The 1992 United States House of Representatives elections in Texas occurred on November 8, 1992, to elect the members of the state of Texas's delegation to the United States House of Representatives. Texas had thirty seats in the House, apportioned according to the 1990 United States Census. 

Intraparty conflict embroiled the Texas Democratic Party, who had gained complete control of Texas' government following Ann Richards' victory in the 1990 gubernatorial election. State Senator Eddie Bernice Johnson chaired the redistricting subcommittee and drew maps with the intention of creating minority-majority districts in Dallas for herself to run in.

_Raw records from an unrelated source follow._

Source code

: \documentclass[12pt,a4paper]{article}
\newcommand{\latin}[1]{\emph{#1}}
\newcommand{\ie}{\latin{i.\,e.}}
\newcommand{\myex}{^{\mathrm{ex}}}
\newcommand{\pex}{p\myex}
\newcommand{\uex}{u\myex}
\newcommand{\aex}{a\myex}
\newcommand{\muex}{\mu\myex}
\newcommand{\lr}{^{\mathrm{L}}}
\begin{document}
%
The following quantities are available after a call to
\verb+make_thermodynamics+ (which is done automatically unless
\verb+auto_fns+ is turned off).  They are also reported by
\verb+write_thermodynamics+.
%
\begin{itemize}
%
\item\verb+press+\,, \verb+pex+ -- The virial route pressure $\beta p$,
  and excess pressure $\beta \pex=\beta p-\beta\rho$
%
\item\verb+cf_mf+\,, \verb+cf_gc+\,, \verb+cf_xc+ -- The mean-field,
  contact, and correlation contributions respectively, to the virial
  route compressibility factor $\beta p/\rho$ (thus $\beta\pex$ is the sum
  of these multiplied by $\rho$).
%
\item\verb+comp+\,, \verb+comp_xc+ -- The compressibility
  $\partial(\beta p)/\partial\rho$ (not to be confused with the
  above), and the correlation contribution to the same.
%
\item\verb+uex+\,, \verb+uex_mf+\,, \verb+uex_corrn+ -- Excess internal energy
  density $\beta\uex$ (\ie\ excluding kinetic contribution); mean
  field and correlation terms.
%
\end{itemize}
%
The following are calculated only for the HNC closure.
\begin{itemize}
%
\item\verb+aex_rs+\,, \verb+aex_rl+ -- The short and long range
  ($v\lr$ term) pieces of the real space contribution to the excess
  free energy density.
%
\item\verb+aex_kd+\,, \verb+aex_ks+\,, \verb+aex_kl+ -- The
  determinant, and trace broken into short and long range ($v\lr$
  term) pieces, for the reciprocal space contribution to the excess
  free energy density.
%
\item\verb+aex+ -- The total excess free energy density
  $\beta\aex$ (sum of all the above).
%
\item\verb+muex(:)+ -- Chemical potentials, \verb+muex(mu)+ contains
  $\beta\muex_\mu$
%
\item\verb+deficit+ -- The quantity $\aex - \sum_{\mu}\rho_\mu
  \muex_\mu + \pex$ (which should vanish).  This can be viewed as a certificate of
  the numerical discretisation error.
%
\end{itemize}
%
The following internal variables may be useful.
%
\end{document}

This drew the ire of representatives Martin Frost and John Wiley Bryant, whose districts would become considerably more White and Republican-leaning as a result. A majority-Hispanic district was also created in Houston alongside District 18, a majority-Black district. The Texas Legislature sided with Johnson's plan and adopted new congressional districts during a special session in 1991.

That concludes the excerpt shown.